- [What to do]
Repeat every line below exactly as it reads.

- [Supplied records]
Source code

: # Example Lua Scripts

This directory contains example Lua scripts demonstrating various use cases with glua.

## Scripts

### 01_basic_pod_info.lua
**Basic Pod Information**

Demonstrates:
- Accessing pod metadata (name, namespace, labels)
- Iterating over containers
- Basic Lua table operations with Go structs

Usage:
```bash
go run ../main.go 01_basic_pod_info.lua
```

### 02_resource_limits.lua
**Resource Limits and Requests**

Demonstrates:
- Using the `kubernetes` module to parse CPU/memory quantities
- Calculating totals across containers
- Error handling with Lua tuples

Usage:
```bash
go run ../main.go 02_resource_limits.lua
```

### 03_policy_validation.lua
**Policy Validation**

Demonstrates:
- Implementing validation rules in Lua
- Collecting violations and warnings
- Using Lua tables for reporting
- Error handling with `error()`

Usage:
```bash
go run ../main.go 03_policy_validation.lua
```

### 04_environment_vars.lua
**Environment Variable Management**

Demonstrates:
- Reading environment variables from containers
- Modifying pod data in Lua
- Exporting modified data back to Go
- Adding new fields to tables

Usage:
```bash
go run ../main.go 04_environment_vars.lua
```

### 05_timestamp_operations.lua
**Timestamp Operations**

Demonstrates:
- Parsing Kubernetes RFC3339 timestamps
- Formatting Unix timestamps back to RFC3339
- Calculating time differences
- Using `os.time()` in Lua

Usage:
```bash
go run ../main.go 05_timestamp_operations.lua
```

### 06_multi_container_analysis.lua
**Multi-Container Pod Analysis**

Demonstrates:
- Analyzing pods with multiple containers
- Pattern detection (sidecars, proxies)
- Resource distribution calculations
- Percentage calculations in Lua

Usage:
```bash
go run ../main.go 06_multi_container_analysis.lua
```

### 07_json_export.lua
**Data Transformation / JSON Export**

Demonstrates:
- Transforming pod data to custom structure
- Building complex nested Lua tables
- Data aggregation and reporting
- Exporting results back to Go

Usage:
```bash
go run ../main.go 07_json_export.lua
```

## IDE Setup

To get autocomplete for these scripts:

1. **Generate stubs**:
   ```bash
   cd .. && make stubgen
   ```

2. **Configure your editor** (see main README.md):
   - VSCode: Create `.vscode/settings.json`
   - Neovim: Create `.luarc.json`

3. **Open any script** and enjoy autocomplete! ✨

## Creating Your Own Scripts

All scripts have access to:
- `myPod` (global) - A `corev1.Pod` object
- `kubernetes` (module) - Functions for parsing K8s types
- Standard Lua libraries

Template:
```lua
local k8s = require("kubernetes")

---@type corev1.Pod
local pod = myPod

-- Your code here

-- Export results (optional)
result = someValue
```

- [Response]
Source code

: # Example Lua Scripts

This directory contains example Lua scripts demonstrating various use cases with glua.

## Scripts

### 01_basic_pod_info.lua
**Basic Pod Information**

Demonstrates:
- Accessing pod metadata (name, namespace, labels)
- Iterating over containers
- Basic Lua table operations with Go structs

Usage:
```bash
go run ../main.go 01_basic_pod_info.lua
```

### 02_resource_limits.lua
**Resource Limits and Requests**

Demonstrates:
- Using the `kubernetes` module to parse CPU/memory quantities
- Calculating totals across containers
- Error handling with Lua tuples

Usage:
```bash
go run ../main.go 02_resource_limits.lua
```

### 03_policy_validation.lua
**Policy Validation**

Demonstrates:
- Implementing validation rules in Lua
- Collecting violations and warnings
- Using Lua tables for reporting
- Error handling with `error()`

Usage:
```bash
go run ../main.go 03_policy_validation.lua
```

### 04_environment_vars.lua
**Environment Variable Management**

Demonstrates:
- Reading environment variables from containers
- Modifying pod data in Lua
- Exporting modified data back to Go
- Adding new fields to tables

Usage:
```bash
go run ../main.go 04_environment_vars.lua
```

### 05_timestamp_operations.lua
**Timestamp Operations**

Demonstrates:
- Parsing Kubernetes RFC3339 timestamps
- Formatting Unix timestamps back to RFC3339
- Calculating time differences
- Using `os.time()` in Lua

Usage:
```bash
go run ../main.go 05_timestamp_operations.lua
```

### 06_multi_container_analysis.lua
**Multi-Container Pod Analysis**

Demonstrates:
- Analyzing pods with multiple containers
- Pattern detection (sidecars, proxies)
- Resource distribution calculations
- Percentage calculations in Lua

Usage:
```bash
go run ../main.go 06_multi_container_analysis.lua
```

### 07_json_export.lua
**Data Transformation / JSON Export**

Demonstrates:
- Transforming pod data to custom structure
- Building complex nested Lua tables
- Data aggregation and reporting
- Exporting results back to Go

Usage:
```bash
go run ../main.go 07_json_export.lua
```

## IDE Setup

To get autocomplete for these scripts:

1. **Generate stubs**:
   ```bash
   cd .. && make stubgen
   ```

2. **Configure your editor** (see main README.md):
   - VSCode: Create `.vscode/settings.json`
   - Neovim: Create `.luarc.json`

3. **Open any script** and enjoy autocomplete! ✨

## Creating Your Own Scripts

All scripts have access to:
- `myPod` (global) - A `corev1.Pod` object
- `kubernetes` (module) - Functions for parsing K8s types
- Standard Lua libraries

Template:
```lua
local k8s = require("kubernetes")

---@type corev1.Pod
local pod = myPod

-- Your code here

-- Export results (optional)
result = someValue
```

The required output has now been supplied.